Publications

My book – “Motivation Ethics” (2017 Bloomsbury Academic) – is just out, an overview and some early reviews can be found here

Articles:

Hempel, Grue and the Logical Empiricist Baseline

Forthcoming 2017, Erkenntnis

A logical empiricist “baseline statement” can formalize some propositions established by a body of evidence or set of observations. However, it may not necessarily capture, of two propositions it entails, whether all the subsets of the evidence that establish one proposition also establish the other, vice versa, or neither. Yet, according to this paper, which obtains should sometimes matter for confirmation. It illustrates by showing how these facts can be used to address one of the paradoxes of induction, doing so still within a very simple neo-Hempelian framework.

Classifying States: Instrumental rhetoric or a compelling normative theory?

Forthcoming 2017, Ethics and Global Politics. (with P. Maffettone)

Many states use a classificatory approach to foreign policy: they put other states into particular categories and structure their engagement and relations partly as a result. And there is one prominent modern international political theory – Rawls’ Law of Peoples – that seems to adopt this approach as an account of justified state behaviour. But should we expect this type of theory to ultimately prove attractive, justified and philosophically distinct compared to more instrumentalist rivals? This paper explores the challenges generic to any such account, not merely those relating to Rawls’ specific version, and surveys possible responses and their shortcomings.

Interpersonal Comparisons of the Good: Epistemic not Impossible

Sept 2016 Utilitas. Published version is here.

To evaluate the overall good/welfare of any action, policy or institutional choice we need some way of comparing the benefits and losses to those affected: we need to make interpersonal comparisons of the good/welfare. Yet sceptics have worried either: (1) that such comparisons are impossible as they involve an impossible introspection across individuals, getting ‘into their minds’; (2) that they are indeterminate as individual-level information is compatible with a range of welfare numbers; or (3) that they are metaphysically mysterious as they assume the existence either of a social mind or of absolute levels of welfare when no such things exist. This article argues that such scepticism can potentially be addressed if we view the problem of interpersonal comparisons as fundamentally an epistemic problem – that is, as a problem of forming justified beliefs about the overall good based on evidence of the individual good.
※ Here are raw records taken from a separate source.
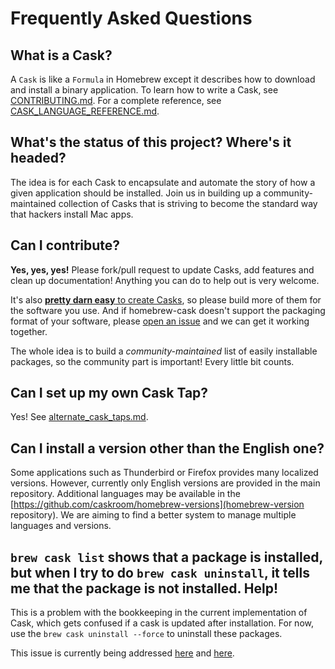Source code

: # Frequently Asked Questions

## What is a Cask?

A `Cask` is like a `Formula` in Homebrew except it describes how to download and install a binary application. To learn how to write a Cask, see [CONTRIBUTING.md](../CONTRIBUTING.md). For a complete reference, see [CASK_LANGUAGE_REFERENCE.md](CASK_LANGUAGE_REFERENCE.md).

## What's the status of this project?  Where's it headed?

The idea is for each Cask to encapsulate and automate the story of how a given application should be installed. Join us in building up a community-maintained collection of Casks that is striving to become the standard way that hackers install Mac apps.

## Can I contribute?

__Yes, yes, yes!__ Please fork/pull request to update Casks, add features and clean up documentation! Anything you can do to help out is very welcome.

It's also [__pretty darn easy__ to create Casks](../CONTRIBUTING.md), so please build more of them for the software you use. And if homebrew-cask doesn't support the packaging format of your software, please [open an issue][feature_request_template] and we can get it working together.

The whole idea is to build a _community-maintained_ list of easily installable packages, so the community part is important! Every little bit counts.

## Can I set up my own Cask Tap?

Yes! See [alternate_cask_taps.md](alternate_cask_taps.md).

## Can I install a version other than the English one?

Some applications such as Thunderbird or Firefox provides many localized versions. However, currently only English versions are provided in the main repository. Additional languages may be available in the [https://github.com/caskroom/homebrew-versions](homebrew-version repository). We are aiming to find a better system to manage multiple languages and versions.

## `brew cask list` shows that a package is installed, but when I try to do `brew cask uninstall`, it tells me that the package is not installed. Help!

This is a problem with the bookkeeping in the current implementation of Cask, which gets confused if a cask is updated after installation. For now, use the `brew cask uninstall --force` to uninstall these packages.

This issue is currently being addressed [here](https://github.com/caskroom/homebrew-cask/issues/4688) and [here](https://github.com/caskroom/homebrew-cask/issues/4678).

[feature_request_template]: https://github.com/caskroom/homebrew-cask/issues/new?title=Feature%20request%3A&body=%23%23%23%20Description%20of%20feature%2Fenhancement%0A%0A%0A%0A%23%23%23%20Justification%0A%0A%0A%0A%23%23%23%20Example%20use%20case%0A%0A%0A%0A
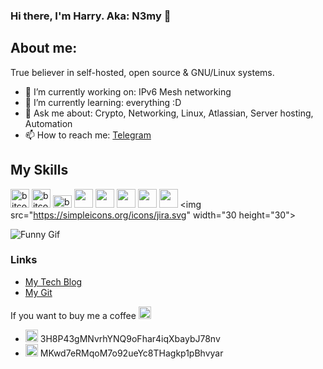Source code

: ### Hi there, I'm Harry. Aka: N3my 👋
## About me:
True believer in self-hosted, open source & GNU/Linux systems. 

- 🔭 I’m currently working on: IPv6 Mesh networking
- 🌱 I’m currently learning: everything :D
- 💬 Ask me about: Crypto, Networking, Linux, Atlassian, Server hosting, Automation
- 📫 How to reach me: [Telegram](https://web.telegram.org/#/im?p=@n3myy)

## My Skills
<img src="https://simpleicons.org/icons/linux.svg" alt="bitcoin" width="30" height="30">    <img src="https://simpleicons.org/icons/python.svg" alt="bitcoin" width="30" height="30">   <img src="https://simpleicons.org/icons/microsoftazure.svg" alt="bitcoin" width="30" height="20">  <img src="https://simpleicons.org/icons/docker.svg" width="30" height="30">   <img src="https://simpleicons.org/icons/kubernetes.svg" width="30" height="30">   <img src="https://simpleicons.org/icons/gnubash.svg" width="30" height="30">   <img src="https://simpleicons.org/icons/openssl.svg" width="30" height="30">    <img src="https://simpleicons.org/icons/postgresql.svg" width="30" height="30">   <img src="https://simpleicons.org/icons/jira.svg" width="30 height="30">


![Funny Gif](https://media.giphy.com/media/4byqZCAGVNx72/giphy.gif)

### Links
- [My Tech Blog](https://room01.co.uk)
- [My Git](https://git.room01.co.uk)


If you want to buy me a coffee <img src="https://simpleicons.org/icons/buymeacoffee.svg" alt="coffee" width="20" height="20">
* <img src="https://simpleicons.org/icons/bitcoin.svg" alt="bitcoin" width="20" height="20"> 3H8P43gMNvrhYNQ9oFhar4iqXbaybJ78nv
* <img src="https://simpleicons.org/icons/litecoin.svg" alt="litecoin" width="20" height="20"> MKwd7eRMqoM7o92ueYc8THagkp1pBhvyar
“Markets on the Margin: Sweatshops” (chapter) in “Politics, Philosophy & Economics: The Key Readings” 

2015 Oxford University Press, Eds Anomaly, Brennan, Munger, Sayre-McCord (based on Coakley & Kates 2013).

The Ethical and Economic Case for Sweatshop Regulation

Oct 2013, Journal of Business Ethics, (with M Kates). Published version is here.

Three types of objections have been raised against sweatshops. According to their critics, sweatshops are (1) exploitative, (2) coercive, and (3) harmful to workers. In “The Ethical and Economic Case Against Sweatshop Labor: A Critical Assessment,” Powell and Zwolinski critique all three objections and thereby offer what is arguably the most powerful defense of sweatshops in the philosophical literature to date. This article demonstrates that, whether or not unregulated sweatshops are exploitative or coercive, they are, pace Powell and Zwolinski, harmful to workers.

On the Value of Political Legitimacy

Nov 2011, Politics, Philosophy & Economics. Published version is here.

Theories of political legitimacy normally stipulate certain conditions of legitimacy: the features a state must possess in order to be legitimate. Yet there is obviously a second question as to the value of legitimacy: the normative features a state has by virtue of it being legitimate (such as it being owed obedience, having a right to use coercion, or enjoying a general justification in the use of force). I argue that it is difficult to demonstrate that affording these to legitimate states is morally desirable, and that obvious alternative conceptions of the value of legitimacy (notably epistemic and instrumental) are not without problems of their own. The intuitive triviality of establishing the value of normative legitimacy may mask a serious problem.